Items listed in a dataset
───

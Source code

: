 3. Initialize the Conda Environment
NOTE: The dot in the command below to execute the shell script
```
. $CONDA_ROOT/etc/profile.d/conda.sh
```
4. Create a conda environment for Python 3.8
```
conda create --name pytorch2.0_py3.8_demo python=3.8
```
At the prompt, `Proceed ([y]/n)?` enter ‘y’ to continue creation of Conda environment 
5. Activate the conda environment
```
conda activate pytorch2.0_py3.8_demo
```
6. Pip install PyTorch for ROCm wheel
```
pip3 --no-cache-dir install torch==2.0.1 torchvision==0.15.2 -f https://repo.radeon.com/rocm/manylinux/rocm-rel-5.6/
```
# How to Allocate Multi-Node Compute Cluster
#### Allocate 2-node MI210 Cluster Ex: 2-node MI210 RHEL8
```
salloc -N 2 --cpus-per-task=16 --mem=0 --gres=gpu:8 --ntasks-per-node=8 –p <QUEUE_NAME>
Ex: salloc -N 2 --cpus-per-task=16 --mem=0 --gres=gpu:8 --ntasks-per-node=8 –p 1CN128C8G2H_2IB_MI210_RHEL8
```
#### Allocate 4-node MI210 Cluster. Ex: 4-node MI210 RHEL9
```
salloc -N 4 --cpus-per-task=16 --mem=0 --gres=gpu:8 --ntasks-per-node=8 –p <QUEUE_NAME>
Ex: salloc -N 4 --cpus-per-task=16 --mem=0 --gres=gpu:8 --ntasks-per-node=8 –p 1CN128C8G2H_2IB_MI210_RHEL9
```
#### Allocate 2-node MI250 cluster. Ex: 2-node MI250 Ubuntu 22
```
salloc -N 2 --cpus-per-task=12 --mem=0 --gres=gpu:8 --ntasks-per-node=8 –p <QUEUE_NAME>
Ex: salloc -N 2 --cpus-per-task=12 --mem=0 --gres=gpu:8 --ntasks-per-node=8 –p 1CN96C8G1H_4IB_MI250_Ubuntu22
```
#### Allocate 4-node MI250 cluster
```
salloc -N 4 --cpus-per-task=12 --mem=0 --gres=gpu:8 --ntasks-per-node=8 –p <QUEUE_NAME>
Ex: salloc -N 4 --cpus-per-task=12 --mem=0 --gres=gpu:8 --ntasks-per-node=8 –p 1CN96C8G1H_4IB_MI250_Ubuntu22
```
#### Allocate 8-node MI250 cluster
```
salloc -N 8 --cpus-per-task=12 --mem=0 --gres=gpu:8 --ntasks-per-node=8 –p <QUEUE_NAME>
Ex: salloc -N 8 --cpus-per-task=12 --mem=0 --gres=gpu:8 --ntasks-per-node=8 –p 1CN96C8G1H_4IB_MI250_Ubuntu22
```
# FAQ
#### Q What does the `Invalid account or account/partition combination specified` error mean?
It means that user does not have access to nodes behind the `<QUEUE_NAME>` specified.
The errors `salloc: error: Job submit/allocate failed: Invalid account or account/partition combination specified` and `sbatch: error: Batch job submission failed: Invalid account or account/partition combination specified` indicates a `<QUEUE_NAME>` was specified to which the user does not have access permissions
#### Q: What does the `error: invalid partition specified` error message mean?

───

From the entries, count the lines that hold the string "What". Nothing but the number is needed.

Solution:
2